Derin bir nefesten sonra dikkatimi Bayan Wilson ve Lucas'a verdim. Kapılarını çaldığımda beni ancak onları davetsiz misafir olmadığım konusunda rahatlatınca içeri aldılar. Ağzından çıkan ilk kelimeler kabul edilebilir bir şekilde hazırlıklı olmadıklarımdı.
"Ne oldu?" dedi gözlerinde yaşlar akarak. Bu gecenin en zor anı olabilirdi. Lucas gerçekten korkunç bir şey görmüştü. Ve benim de gördüğümü biliyordu. Onun güvenmesi gereken biriydim. Gerçeğin ve onurun arkasında durması gereken biriydim. Onun yanında olması gereken biriydim. Ama yine de, bunlara rağmen her şey hakkında yalan söyleyendim.

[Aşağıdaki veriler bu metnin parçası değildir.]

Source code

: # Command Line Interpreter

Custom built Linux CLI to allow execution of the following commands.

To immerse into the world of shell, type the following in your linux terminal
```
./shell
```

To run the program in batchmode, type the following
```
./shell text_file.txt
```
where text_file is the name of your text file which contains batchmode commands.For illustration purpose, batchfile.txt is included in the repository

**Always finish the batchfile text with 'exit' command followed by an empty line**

"Maskeli bir adamdı ve dışarıda onunla beraber başkaları vardı. Bir karşılaşmamız oldu. İşte bazı dosyaları gözden geçirdikten sonra Onun aslında daha önceden uğraştığımız bir olduğuna inanıyorum. Güvenlik kameralarını karıştırmak için bir cihaz kullanıyor ve kıyafetleri onun karanlıkta gözükmesini oldukça zorlaştırıyor. O yüzden onu ilk başta görememiştim. Bakın, şefim buraya geldiğinde onunla her şey hakkında soru sorabilirsiniz." Tümüyle saçmalık. Ağzımdan çıkan her yalanla kendimden daha çok nefret ediyordum.
Sonunda şey olay yerine geldi. Bayan Wilson'u şefe ve onunla beraber olan birkaç memura teslim ettim. Onları uzun kadın ile çiftlik evine giren iki adam olduklarını fark etim.
Şef gitmeme izin verdiğinde, giderken Lucas'a arkamı dönüp baktım. Bana gözünde yaşlar ve o açıkça belli olan ifade ile bakıyordu. Daha öncede gördüğüm bir ifadeydi. Hayal kırıklığı. Çok şey atlattı. Bazen bir çocuğun tedavi olması için tek istediği şey doğrulanmaktı. Onların doğru söylediğini kabul eden birine ihtiyaçları vardı. Ve tek yaptığım bunun olmasını her şekilde engellemek oldu. Acıttı.
Önümüzdeki günlerde, ikisi eyaletin bir ucuna taşındı. Evin altında büyüyen tehlikeli bir küf türü hakkında yalan söylediler. Ayrıca, onlara evin altında tüm mülkü tehlikeye atan dev bir düden oluştuğu söylendi. Bayan Wilson, bunların hiçbirinin makul bir bütçeyle halledilemeyeceğine inandırıldı, bu yüzden taşınmak daha mantıklı olacaktı. Lucas için yeni bir başlangıç olacağına dair de bir inançla mecbur kaldı.
Şefim onlarla irtibatta kalmak için elinden geleni yaptığını söyledi. Duyduğuna göre, olağandışı herhangi bir şey bildirilmemişti. Bunu duymak elbette harikaydı. Hatta bir gece kutlamak için Dedektif Joss ile özel bir şişe şarap açtım.
İlerleyen haftalarda her şey normale döndü. En azından özel hayatımın dışındaki her şey. Hepimiz izlendiğimizi hissettiğimiz dönemlerden geçiyoruz. Bu his, normalde fark ettiğimden çok daha güçlü bir şekilde geliyordu. Evde yalnız olsam da, araba kullansam da ya da sadece yürüyüş yapsam da fark etmiyordu. Sanki bir sese çok yakın bir şey duymuşum ya da gözümün ucuyla bir figür görmüşüm gibi kendimi her zaman yokladığımı fark ediyordum.
Bu, duştan sonra aynada sakal tıraşı rutinimi yaparken, hiç şüphesiz yansımamın arkasında bir adam gördüğümde gerçek oldu. O tanıdık iri yüzü tanıdığımda neredeyse kalp krizi geçirecektim. Lucas'ın penceresindeki adam yüzünde geniş bir gülümseme ile ruhumu delip geçiyordu. Ondan sonra bir buçuk ay boyunca herhangi bir yansıtıcı yüzeyde kendime bakmaktan kaçındım.
Nietzsche, "Uzun süre boşluğa bakarsan, boşluk da sana bakar." demişti. Ne kadar haklı olduğunu anlayıp anlamadığından emin değilim. Ama bu benim için neredeyse diğer sözlerden daha fazla anlam taşıyor. Eğer birisi karşı koyabiliyorsa, onları bu boşluktan ne pahasına olursa olsun uzak durmaya çağırıyorum. Sana bakan karanlık, merakını dindirmeye etmeye asla yetmez. Herkes güvende olsun.